Flowchart of the proposed algorithm

  • Step 1 Energy calculation.

In the first step, we compute recursively the energy \(E\left( n \right)\) of the filtering error \(u_{1} \left( n \right)\) by the following relation:

$$E\left( n \right) = \beta E\left( {n - 1} \right) + \left( {1 - \beta } \right)u_{1} \left( n \right)^{2}$$
(11)

where \(\beta\) is a smoothing factor.

  • Step 2 MSE estimation.

Once the energy has been calculated, the mean square error estimate can be computed as follow:

$$MSE_{e} \left( n \right) = 10\log_{10} \left( E \right)$$
(12)
  • Step 3 Switching rule.

The switching mechanism between the two adaptive filtering algorithms is performed by comparing the MSE estimate with a MSE threshold, where the MSEth value is determined from experimental observations.
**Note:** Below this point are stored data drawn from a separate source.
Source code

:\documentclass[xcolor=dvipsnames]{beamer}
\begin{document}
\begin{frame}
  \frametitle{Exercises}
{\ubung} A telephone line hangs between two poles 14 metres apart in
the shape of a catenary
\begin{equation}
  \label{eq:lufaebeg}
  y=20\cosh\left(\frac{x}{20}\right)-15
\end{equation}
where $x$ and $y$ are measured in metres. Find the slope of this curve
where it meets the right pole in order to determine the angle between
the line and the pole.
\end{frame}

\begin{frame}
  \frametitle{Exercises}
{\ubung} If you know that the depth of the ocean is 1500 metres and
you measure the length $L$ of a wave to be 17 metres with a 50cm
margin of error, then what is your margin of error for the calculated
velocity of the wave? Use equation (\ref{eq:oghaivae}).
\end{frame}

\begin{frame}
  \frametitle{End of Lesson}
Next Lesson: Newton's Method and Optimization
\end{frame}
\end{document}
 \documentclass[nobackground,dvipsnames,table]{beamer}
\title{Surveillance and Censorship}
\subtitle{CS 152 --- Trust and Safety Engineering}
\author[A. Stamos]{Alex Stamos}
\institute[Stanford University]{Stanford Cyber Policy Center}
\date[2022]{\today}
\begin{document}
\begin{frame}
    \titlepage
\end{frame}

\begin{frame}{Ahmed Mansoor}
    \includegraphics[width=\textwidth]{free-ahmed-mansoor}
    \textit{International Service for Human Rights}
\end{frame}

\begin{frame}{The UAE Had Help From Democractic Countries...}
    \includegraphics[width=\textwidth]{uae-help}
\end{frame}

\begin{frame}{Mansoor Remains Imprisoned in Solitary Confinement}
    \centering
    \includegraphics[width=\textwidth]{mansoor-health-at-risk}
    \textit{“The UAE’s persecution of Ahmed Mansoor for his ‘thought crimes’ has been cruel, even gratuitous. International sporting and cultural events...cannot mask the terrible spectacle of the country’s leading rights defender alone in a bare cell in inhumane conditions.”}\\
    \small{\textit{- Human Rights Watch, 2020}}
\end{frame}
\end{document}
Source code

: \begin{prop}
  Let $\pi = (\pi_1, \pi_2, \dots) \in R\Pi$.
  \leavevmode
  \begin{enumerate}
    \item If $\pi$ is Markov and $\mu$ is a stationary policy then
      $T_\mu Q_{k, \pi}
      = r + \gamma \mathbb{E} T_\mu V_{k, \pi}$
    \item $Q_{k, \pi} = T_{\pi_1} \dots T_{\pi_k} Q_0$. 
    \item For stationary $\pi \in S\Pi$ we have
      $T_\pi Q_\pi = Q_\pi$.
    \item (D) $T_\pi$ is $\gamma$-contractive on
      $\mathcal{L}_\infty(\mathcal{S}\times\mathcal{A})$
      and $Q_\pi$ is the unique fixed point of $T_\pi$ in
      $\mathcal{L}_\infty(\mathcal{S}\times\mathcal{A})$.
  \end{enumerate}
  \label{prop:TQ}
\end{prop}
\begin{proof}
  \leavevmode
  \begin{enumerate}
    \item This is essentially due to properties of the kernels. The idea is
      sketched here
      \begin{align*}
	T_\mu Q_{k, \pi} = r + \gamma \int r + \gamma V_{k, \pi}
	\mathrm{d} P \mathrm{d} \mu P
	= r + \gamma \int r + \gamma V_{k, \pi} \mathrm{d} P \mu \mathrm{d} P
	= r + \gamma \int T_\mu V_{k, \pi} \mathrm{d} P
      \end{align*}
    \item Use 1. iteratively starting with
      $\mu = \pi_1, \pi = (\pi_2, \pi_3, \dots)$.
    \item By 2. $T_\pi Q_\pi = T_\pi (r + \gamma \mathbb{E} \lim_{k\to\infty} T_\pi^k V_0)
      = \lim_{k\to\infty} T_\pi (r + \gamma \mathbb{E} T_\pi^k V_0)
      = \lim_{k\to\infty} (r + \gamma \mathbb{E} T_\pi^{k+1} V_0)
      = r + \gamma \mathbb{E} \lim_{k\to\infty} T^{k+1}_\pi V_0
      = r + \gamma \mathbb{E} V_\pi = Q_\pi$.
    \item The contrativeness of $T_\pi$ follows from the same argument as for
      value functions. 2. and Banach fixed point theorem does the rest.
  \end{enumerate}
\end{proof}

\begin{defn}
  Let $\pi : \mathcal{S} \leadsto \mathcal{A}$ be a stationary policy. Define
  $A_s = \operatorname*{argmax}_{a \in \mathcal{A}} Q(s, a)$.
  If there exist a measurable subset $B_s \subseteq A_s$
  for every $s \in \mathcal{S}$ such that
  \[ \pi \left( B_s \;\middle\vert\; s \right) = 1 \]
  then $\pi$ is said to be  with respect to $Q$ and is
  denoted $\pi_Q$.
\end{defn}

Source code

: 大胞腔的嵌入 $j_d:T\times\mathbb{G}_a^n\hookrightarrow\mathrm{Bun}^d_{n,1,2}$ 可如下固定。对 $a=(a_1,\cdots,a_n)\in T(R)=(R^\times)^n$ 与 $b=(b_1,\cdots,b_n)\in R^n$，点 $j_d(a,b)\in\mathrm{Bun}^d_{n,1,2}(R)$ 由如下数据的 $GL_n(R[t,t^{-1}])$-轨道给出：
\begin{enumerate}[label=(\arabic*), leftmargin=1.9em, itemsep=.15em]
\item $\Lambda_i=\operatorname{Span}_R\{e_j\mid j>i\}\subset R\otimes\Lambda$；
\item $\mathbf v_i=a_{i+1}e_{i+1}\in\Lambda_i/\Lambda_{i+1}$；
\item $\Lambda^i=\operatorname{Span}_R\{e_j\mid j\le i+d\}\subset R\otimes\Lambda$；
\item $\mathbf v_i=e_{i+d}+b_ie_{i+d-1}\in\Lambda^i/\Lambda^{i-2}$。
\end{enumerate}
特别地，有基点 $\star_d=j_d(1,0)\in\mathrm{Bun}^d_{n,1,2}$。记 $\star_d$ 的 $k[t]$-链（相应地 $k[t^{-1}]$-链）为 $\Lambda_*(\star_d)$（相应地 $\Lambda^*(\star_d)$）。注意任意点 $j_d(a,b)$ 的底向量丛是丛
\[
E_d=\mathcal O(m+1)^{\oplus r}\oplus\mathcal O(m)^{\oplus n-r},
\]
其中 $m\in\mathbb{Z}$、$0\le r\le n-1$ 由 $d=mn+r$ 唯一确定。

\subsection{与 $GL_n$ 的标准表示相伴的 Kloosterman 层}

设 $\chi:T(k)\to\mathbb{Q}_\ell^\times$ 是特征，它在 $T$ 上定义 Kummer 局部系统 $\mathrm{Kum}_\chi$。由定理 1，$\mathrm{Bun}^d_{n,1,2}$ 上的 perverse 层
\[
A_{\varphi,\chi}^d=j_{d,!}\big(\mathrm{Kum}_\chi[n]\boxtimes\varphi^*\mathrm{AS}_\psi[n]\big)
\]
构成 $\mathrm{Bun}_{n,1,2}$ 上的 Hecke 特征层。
The switching rule is defined as follows:

$$\left\{ {\begin{array}{ll} {{\text{if}}\;MSE_{e} (n) < MSE_{th} ,} & {{\text{TC - FNLMS}}\;{\text{algorithm}}} \\ {{\text{else}},} & {{\text{TC - SNLMS}}\;{\text{algorithm}}} \\ \end{array} } \right.$$

3.1 Two-channel subband NLMS (TC-SNLMS) algorithm

The TC-SNLMS algorithm is a subband implementation of the forward blind source separation based on the use of the normalized least mean square (NLMS) algorithm (Djendi and Bendoumia 2013). As depicted on Fig. 4, this algorithm consists on dividing the two noisy signals \(m_{1} \left( n \right)\) and \(m_{2} \left( n \right)\) into a set of subband signals by an M-channel analysis filter banks. The resultant subband signals \(m_{1i} \left( n \right)\) and \(m_{2i} \left( n \right)\) for \(i = 1,2, \ldots ,M\) are decimated according to the subbands number, then the forward BSS structure is applied to estimate the decimated output sub-signals \(u_{1i,D} \left( p \right)\) and \(u_{2i,D} \left( p \right)\) from only the decimated mixing sub-signals \(m_{1i,D} \left( p \right),\;m_{2i,D} \left( p \right)\), and finally the synthesis filter banks are used to reconstruct the estimated signals to their fullband form \(u_{1} \left( n \right)\) and \(u_{2} \left( n \right)\).

Fig. 4
figure 4

Descriptive scheme of the TC-SNLMS algorithm

The decimated output sub-signals of the TC-SNLMS algorithm are given by the following formulas:

$$u_{1i,D} \left( p \right) = m_{1i,D} \left( p \right) - \varvec{w}_{21}^{T} \left( p \right)\varvec{m}_{2i,D} \left( p \right)\;\;\;i = 1, 2, \ldots ,M.$$
(13)
$$u_{2i,D} \left( p \right) = m_{2i,D} \left( p \right) - \varvec{w}_{12}^{T} \left( p \right)\varvec{m}_{1i,D} \left( p \right)\;\;\;i = 1, 2, \ldots ,M.$$
(14)

The decimated mixing sub-signals are defined as:

$$m_{1i,D} \left( p \right) = m_{1i} \left( {pM} \right)\;\;\;i = 1, 2, \ldots ,M.$$
(15)
$$m_{2i,D} \left( p \right) = m_{2i} \left( {pM} \right)\;\;\;i = 1, 2, \ldots ,M.$$
(16)
$$m_{1i} \left( n \right) = \varvec{H}_{i}^{T} \varvec{m}_{1} \left( n \right)\;\;\;i = 1, 2, \ldots ,M.$$
(17)
$$m_{2i} \left( n \right) = \varvec{H}_{i}^{T} \varvec{m}_{2} \left( n \right)\;\;\;i = 1, 2, \ldots ,M.$$
(18)

where M is the number of subbands and D is the decimator factor, (D = M). The variable n is used for the time index of the original fullband mixing signals and p is used for the decimated sub-signals. \(m_{1i} \left( {pM} \right)\) and \(m_{2i} \left( {pM} \right)\) are the outputs of the analysis filters banks. \(\varvec{m}_{1} \left( n \right) = \left[ {m_{1} \left( n \right), m_{1} \left( {n - 1} \right), \ldots ,m_{1} \left( {n - l + 1} \right)} \right],\;\varvec{m}_{2} \left( n \right) = \left[ {m_{2} \left( n \right), m_{2} \left( {n - 1} \right), \ldots ,m_{2} \left( {n - l + 1} \right)} \right]\). l is the length of the analysis filters \(\varvec{H}_{i}\).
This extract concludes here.